Right now, Austin Public Health is trying to find anyone who recently came in contact with a bat that tested positive for rabies.
Dr. Phil Huang with Austin Public Health says on August 2nd around 4:30 p.m. there were multiple reports of several women helping a wounded bat. After attempting to put the bat in a tree, the bat fell down, and it was covered with a cone until Animal Protection could pick it up.
Austin Public Health says so far this year there have been 22 bats that have tested positive for rabies in Travis County. They say it’s rare for humans to test positive but as for the people they’re looking for right now, their health could be at serious risk.
Dr. Huang says, "Do not touch any bats that you may find if they're sick or on the ground you know that means there's something the matter with it."
He says to call animal control or 311 and someone will come to get the wild animal. If youv’e been infected, it could take several weeks or longer to show symptoms like fever or headache. It can make the nervous system change quickly causing confusion, sleepiness, or agitation.
“Fever agitation then can lead to coma. But then again if anyone gets any of those symptoms it's almost always results in death,” Dr. Huang says.

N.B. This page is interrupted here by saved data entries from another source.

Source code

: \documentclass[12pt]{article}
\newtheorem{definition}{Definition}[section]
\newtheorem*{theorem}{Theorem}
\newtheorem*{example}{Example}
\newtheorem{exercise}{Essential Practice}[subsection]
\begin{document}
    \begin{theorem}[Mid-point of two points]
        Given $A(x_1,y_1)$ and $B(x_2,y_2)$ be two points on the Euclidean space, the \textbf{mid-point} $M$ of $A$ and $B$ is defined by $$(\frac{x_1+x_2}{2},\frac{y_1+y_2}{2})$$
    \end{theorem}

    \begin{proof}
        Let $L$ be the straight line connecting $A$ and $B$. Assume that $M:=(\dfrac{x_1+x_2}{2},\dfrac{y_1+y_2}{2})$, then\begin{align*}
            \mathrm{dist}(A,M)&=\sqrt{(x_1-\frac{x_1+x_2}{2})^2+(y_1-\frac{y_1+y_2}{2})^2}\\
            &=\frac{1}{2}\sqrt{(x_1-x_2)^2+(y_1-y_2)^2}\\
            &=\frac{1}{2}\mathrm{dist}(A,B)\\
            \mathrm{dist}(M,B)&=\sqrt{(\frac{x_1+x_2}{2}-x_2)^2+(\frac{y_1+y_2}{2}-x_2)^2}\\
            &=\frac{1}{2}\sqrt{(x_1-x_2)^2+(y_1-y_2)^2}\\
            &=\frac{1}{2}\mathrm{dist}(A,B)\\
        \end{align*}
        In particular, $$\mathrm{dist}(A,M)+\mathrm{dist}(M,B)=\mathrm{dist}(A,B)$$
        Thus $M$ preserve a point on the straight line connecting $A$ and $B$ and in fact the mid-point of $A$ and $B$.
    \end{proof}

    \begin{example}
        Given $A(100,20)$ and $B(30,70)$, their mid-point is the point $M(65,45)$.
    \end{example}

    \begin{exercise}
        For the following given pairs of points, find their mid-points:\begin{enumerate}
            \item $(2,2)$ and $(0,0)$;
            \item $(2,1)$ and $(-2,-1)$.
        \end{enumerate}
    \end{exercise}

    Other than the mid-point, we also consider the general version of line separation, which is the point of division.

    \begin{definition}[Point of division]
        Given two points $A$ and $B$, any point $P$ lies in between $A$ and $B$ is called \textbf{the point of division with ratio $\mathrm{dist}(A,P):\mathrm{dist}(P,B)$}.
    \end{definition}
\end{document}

So it's extremely critical to talk to your doctor right away if any animal bites you, especially a wild animal. FOX 7 Austin asked Carol Barrasch with Austin Public Health was it possible the women could have been visiting from out of town for the RTX Gaming Conference that was held at the Austin Convention Center. And if so, do they now know how huge the risk is. She says she did an interview with someone in Dallas about this and is hoping the word continues to spread about what's happened.
"We are putting out the press release we appreciate you all trying to get the word out. We also have it posted on our Facebook and twitter messenger,” Dr. Huang adds.

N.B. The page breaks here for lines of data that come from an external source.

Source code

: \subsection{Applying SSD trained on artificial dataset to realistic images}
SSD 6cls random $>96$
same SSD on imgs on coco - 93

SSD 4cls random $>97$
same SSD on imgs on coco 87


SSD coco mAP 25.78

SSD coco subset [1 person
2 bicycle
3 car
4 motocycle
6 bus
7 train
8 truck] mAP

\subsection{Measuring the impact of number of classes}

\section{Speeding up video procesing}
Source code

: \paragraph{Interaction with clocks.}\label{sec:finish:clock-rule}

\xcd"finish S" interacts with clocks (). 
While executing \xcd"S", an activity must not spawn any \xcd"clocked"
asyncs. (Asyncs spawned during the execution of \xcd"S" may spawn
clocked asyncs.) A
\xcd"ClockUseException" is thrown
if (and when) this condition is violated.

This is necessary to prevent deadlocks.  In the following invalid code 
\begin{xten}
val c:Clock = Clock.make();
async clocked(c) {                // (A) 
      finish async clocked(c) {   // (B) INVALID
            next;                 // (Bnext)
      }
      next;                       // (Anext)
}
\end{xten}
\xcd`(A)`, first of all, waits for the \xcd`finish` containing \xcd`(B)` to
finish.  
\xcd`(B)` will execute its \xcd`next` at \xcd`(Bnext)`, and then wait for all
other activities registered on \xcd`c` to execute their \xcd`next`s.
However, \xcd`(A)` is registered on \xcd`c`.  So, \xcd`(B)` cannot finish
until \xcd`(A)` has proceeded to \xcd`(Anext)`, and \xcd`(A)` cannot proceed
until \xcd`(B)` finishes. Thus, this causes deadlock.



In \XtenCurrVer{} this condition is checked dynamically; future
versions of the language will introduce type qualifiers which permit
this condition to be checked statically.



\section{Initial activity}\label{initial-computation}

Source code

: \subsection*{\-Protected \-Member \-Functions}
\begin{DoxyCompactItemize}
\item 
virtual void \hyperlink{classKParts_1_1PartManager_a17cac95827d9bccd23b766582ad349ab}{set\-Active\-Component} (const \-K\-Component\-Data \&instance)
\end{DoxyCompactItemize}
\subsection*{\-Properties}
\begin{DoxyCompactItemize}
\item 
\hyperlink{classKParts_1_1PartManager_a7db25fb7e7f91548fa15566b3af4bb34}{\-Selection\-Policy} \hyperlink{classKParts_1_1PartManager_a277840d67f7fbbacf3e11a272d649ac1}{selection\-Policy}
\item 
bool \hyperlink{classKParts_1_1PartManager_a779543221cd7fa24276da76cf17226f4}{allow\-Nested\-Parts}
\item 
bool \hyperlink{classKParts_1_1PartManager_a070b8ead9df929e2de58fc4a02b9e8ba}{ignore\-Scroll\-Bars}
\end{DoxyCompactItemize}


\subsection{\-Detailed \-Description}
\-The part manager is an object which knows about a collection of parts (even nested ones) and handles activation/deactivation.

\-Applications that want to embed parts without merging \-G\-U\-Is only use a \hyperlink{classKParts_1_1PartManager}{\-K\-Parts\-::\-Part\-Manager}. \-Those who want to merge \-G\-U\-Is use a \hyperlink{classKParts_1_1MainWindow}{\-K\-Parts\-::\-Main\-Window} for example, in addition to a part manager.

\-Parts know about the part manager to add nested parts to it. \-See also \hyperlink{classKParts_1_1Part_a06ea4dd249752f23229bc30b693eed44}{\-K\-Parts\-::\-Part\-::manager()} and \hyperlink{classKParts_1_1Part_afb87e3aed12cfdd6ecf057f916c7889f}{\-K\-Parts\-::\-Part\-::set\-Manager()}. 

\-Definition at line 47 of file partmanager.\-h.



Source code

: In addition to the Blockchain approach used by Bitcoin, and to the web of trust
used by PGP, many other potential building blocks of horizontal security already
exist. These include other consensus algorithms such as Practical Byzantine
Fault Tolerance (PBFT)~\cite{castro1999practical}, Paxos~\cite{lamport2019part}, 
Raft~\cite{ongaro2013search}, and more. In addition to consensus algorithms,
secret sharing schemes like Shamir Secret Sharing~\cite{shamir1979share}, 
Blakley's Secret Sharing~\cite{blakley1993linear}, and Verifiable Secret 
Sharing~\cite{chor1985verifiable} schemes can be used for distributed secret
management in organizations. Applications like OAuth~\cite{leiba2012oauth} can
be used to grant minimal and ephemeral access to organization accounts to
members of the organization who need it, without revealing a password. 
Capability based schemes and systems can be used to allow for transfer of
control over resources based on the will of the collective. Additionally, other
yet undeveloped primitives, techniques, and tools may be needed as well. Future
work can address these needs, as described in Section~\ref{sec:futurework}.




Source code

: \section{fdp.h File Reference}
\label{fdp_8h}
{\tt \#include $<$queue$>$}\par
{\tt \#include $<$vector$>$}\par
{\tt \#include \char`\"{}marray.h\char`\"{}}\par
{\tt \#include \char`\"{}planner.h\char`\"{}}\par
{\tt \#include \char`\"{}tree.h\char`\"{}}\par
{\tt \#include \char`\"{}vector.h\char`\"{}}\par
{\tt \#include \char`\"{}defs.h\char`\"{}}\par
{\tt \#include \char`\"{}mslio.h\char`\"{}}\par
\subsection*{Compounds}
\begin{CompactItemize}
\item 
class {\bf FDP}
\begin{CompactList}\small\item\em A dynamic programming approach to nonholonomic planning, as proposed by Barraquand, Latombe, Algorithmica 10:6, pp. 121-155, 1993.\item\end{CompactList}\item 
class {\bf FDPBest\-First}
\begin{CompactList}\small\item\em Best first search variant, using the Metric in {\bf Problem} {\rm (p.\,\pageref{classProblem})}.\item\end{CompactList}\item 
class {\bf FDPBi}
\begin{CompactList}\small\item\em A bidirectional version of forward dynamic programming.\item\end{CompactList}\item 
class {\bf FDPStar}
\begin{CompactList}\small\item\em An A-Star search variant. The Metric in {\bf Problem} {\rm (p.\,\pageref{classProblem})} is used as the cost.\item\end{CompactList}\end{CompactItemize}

He also says, there needs to be an assessment to see if there needs to be a follow up vaccination. If you had direct contact with this bat or know someone that has, you're asked to call the Disease Surveillance Program at (512) 972-5555.
Rabies exposure occurs only when a person is bitten or scratched by a potentially rabid animal, or when abrasions, open wounds, or mucous membranes are contaminated with the saliva, brain, or nervous system tissue of a potentially rabid animal.